== Record excerpts ==
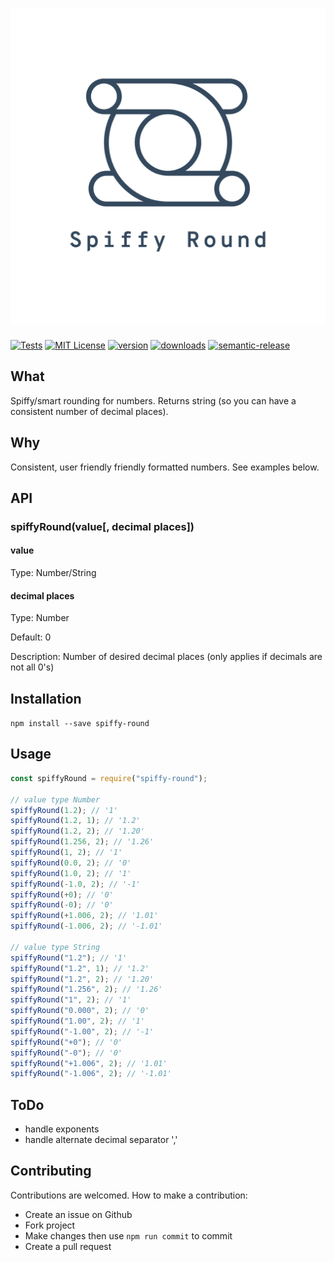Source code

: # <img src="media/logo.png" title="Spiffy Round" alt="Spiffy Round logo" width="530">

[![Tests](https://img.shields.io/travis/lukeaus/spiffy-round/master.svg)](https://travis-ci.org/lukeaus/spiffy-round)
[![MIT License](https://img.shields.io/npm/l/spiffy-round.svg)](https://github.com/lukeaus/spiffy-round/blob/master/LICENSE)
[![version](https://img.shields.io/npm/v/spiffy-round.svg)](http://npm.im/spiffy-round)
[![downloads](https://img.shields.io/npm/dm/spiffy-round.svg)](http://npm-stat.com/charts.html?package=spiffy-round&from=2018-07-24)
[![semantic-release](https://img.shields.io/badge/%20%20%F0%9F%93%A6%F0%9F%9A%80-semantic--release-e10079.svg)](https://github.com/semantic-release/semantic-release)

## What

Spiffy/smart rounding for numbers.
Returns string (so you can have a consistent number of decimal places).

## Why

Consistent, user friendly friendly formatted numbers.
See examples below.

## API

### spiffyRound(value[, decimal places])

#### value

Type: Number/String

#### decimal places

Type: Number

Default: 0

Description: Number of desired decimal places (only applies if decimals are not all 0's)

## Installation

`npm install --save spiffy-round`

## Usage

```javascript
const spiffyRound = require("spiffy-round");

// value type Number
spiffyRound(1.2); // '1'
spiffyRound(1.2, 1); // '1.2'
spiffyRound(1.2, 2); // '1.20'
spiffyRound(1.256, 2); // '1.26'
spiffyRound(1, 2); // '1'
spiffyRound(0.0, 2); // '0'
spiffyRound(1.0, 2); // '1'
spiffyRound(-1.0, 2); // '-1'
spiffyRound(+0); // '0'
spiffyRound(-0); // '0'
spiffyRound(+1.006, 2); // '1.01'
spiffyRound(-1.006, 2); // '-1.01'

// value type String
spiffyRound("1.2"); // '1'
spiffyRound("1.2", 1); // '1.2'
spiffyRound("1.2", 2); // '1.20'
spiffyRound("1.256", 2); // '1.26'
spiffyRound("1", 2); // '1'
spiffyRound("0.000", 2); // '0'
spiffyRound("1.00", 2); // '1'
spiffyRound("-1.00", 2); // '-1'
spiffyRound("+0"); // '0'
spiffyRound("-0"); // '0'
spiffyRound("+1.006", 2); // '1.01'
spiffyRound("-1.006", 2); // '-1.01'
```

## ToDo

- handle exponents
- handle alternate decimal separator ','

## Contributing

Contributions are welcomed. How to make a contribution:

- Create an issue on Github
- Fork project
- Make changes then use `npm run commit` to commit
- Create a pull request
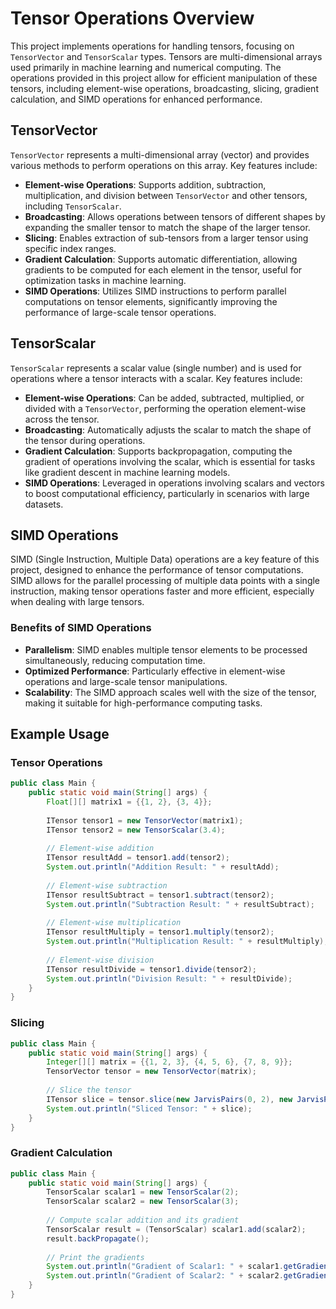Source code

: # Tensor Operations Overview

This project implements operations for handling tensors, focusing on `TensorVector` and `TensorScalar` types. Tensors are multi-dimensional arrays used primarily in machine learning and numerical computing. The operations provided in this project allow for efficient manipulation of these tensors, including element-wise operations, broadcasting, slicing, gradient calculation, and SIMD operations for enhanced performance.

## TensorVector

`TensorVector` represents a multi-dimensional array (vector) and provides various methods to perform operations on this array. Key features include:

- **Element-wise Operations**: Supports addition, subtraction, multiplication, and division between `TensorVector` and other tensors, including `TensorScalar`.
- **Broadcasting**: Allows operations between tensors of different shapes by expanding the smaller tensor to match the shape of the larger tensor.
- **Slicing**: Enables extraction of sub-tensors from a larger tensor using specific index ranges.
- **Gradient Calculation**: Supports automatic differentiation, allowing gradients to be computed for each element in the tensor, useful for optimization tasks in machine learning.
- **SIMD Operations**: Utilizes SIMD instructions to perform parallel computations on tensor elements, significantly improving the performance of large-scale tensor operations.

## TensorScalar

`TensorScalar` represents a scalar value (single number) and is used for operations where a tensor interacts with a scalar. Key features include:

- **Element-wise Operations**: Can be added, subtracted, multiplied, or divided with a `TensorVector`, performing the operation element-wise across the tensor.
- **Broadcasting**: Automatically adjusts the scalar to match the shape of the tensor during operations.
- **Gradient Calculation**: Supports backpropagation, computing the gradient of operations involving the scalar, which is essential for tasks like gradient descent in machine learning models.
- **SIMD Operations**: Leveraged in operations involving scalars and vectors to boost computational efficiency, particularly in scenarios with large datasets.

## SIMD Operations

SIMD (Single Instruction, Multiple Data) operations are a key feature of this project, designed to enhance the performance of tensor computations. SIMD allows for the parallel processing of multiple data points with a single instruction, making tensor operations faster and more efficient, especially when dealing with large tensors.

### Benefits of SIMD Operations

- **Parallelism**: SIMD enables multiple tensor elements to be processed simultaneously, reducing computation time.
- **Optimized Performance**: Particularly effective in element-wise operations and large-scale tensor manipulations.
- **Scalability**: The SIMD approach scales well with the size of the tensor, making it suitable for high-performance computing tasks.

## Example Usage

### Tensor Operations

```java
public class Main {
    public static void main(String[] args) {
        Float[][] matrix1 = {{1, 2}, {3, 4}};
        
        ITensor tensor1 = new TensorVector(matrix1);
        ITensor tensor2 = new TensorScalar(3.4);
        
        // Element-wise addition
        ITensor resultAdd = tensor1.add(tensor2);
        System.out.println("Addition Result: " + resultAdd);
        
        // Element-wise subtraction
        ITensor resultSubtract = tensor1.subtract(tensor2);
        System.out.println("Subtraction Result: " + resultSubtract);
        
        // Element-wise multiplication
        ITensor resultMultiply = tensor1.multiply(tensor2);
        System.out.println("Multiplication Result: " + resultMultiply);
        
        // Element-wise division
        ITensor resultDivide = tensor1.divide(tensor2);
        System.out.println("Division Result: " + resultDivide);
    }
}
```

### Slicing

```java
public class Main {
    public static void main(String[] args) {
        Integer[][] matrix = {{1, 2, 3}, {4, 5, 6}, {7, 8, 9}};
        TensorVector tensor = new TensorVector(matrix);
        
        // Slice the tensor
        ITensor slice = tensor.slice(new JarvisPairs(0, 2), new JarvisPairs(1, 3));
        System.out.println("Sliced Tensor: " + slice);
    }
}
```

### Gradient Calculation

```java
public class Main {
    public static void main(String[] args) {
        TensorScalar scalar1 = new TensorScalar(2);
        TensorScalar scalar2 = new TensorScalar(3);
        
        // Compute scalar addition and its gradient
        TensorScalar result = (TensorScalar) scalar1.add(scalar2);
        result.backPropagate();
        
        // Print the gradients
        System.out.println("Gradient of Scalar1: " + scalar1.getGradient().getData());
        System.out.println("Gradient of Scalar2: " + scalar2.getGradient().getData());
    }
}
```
===
Prompt: Each record above is to be restated exactly, with its pictures removed from the copy.

Output of the exercise:
Source code

: # <img src="media/logo.png" title="Spiffy Round" alt="Spiffy Round logo" width="530">

[![Tests](https://img.shields.io/travis/lukeaus/spiffy-round/master.svg)](https://travis-ci.org/lukeaus/spiffy-round)
[![MIT License](https://img.shields.io/npm/l/spiffy-round.svg)](https://github.com/lukeaus/spiffy-round/blob/master/LICENSE)
[![version](https://img.shields.io/npm/v/spiffy-round.svg)](http://npm.im/spiffy-round)
[![downloads](https://img.shields.io/npm/dm/spiffy-round.svg)](http://npm-stat.com/charts.html?package=spiffy-round&from=2018-07-24)
[![semantic-release](https://img.shields.io/badge/%20%20%F0%9F%93%A6%F0%9F%9A%80-semantic--release-e10079.svg)](https://github.com/semantic-release/semantic-release)

## What

Spiffy/smart rounding for numbers.
Returns string (so you can have a consistent number of decimal places).

## Why

Consistent, user friendly friendly formatted numbers.
See examples below.

## API

### spiffyRound(value[, decimal places])

#### value

Type: Number/String

#### decimal places

Type: Number

Default: 0

Description: Number of desired decimal places (only applies if decimals are not all 0's)

## Installation

`npm install --save spiffy-round`

## Usage

```javascript
const spiffyRound = require("spiffy-round");

// value type Number
spiffyRound(1.2); // '1'
spiffyRound(1.2, 1); // '1.2'
spiffyRound(1.2, 2); // '1.20'
spiffyRound(1.256, 2); // '1.26'
spiffyRound(1, 2); // '1'
spiffyRound(0.0, 2); // '0'
spiffyRound(1.0, 2); // '1'
spiffyRound(-1.0, 2); // '-1'
spiffyRound(+0); // '0'
spiffyRound(-0); // '0'
spiffyRound(+1.006, 2); // '1.01'
spiffyRound(-1.006, 2); // '-1.01'

// value type String
spiffyRound("1.2"); // '1'
spiffyRound("1.2", 1); // '1.2'
spiffyRound("1.2", 2); // '1.20'
spiffyRound("1.256", 2); // '1.26'
spiffyRound("1", 2); // '1'
spiffyRound("0.000", 2); // '0'
spiffyRound("1.00", 2); // '1'
spiffyRound("-1.00", 2); // '-1'
spiffyRound("+0"); // '0'
spiffyRound("-0"); // '0'
spiffyRound("+1.006", 2); // '1.01'
spiffyRound("-1.006", 2); // '-1.01'
```

## ToDo

- handle exponents
- handle alternate decimal separator ','

## Contributing

Contributions are welcomed. How to make a contribution:

- Create an issue on Github
- Fork project
- Make changes then use `npm run commit` to commit
- Create a pull request
Source code

: # Tensor Operations Overview

This project implements operations for handling tensors, focusing on `TensorVector` and `TensorScalar` types. Tensors are multi-dimensional arrays used primarily in machine learning and numerical computing. The operations provided in this project allow for efficient manipulation of these tensors, including element-wise operations, broadcasting, slicing, gradient calculation, and SIMD operations for enhanced performance.

## TensorVector

`TensorVector` represents a multi-dimensional array (vector) and provides various methods to perform operations on this array. Key features include:

- **Element-wise Operations**: Supports addition, subtraction, multiplication, and division between `TensorVector` and other tensors, including `TensorScalar`.
- **Broadcasting**: Allows operations between tensors of different shapes by expanding the smaller tensor to match the shape of the larger tensor.
- **Slicing**: Enables extraction of sub-tensors from a larger tensor using specific index ranges.
- **Gradient Calculation**: Supports automatic differentiation, allowing gradients to be computed for each element in the tensor, useful for optimization tasks in machine learning.
- **SIMD Operations**: Utilizes SIMD instructions to perform parallel computations on tensor elements, significantly improving the performance of large-scale tensor operations.

## TensorScalar

`TensorScalar` represents a scalar value (single number) and is used for operations where a tensor interacts with a scalar. Key features include:

- **Element-wise Operations**: Can be added, subtracted, multiplied, or divided with a `TensorVector`, performing the operation element-wise across the tensor.
- **Broadcasting**: Automatically adjusts the scalar to match the shape of the tensor during operations.
- **Gradient Calculation**: Supports backpropagation, computing the gradient of operations involving the scalar, which is essential for tasks like gradient descent in machine learning models.
- **SIMD Operations**: Leveraged in operations involving scalars and vectors to boost computational efficiency, particularly in scenarios with large datasets.

## SIMD Operations

SIMD (Single Instruction, Multiple Data) operations are a key feature of this project, designed to enhance the performance of tensor computations. SIMD allows for the parallel processing of multiple data points with a single instruction, making tensor operations faster and more efficient, especially when dealing with large tensors.

### Benefits of SIMD Operations

- **Parallelism**: SIMD enables multiple tensor elements to be processed simultaneously, reducing computation time.
- **Optimized Performance**: Particularly effective in element-wise operations and large-scale tensor manipulations.
- **Scalability**: The SIMD approach scales well with the size of the tensor, making it suitable for high-performance computing tasks.

## Example Usage

### Tensor Operations

```java
public class Main {
    public static void main(String[] args) {
        Float[][] matrix1 = {{1, 2}, {3, 4}};
        
        ITensor tensor1 = new TensorVector(matrix1);
        ITensor tensor2 = new TensorScalar(3.4);
        
        // Element-wise addition
        ITensor resultAdd = tensor1.add(tensor2);
        System.out.println("Addition Result: " + resultAdd);
        
        // Element-wise subtraction
        ITensor resultSubtract = tensor1.subtract(tensor2);
        System.out.println("Subtraction Result: " + resultSubtract);
        
        // Element-wise multiplication
        ITensor resultMultiply = tensor1.multiply(tensor2);
        System.out.println("Multiplication Result: " + resultMultiply);
        
        // Element-wise division
        ITensor resultDivide = tensor1.divide(tensor2);
        System.out.println("Division Result: " + resultDivide);
    }
}
```

### Slicing

```java
public class Main {
    public static void main(String[] args) {
        Integer[][] matrix = {{1, 2, 3}, {4, 5, 6}, {7, 8, 9}};
        TensorVector tensor = new TensorVector(matrix);
        
        // Slice the tensor
        ITensor slice = tensor.slice(new JarvisPairs(0, 2), new JarvisPairs(1, 3));
        System.out.println("Sliced Tensor: " + slice);
    }
}
```

### Gradient Calculation

```java
public class Main {
    public static void main(String[] args) {
        TensorScalar scalar1 = new TensorScalar(2);
        TensorScalar scalar2 = new TensorScalar(3);
        
        // Compute scalar addition and its gradient
        TensorScalar result = (TensorScalar) scalar1.add(scalar2);
        result.backPropagate();
        
        // Print the gradients
        System.out.println("Gradient of Scalar1: " + scalar1.getGradient().getData());
        System.out.println("Gradient of Scalar2: " + scalar2.getGradient().getData());
    }
}
```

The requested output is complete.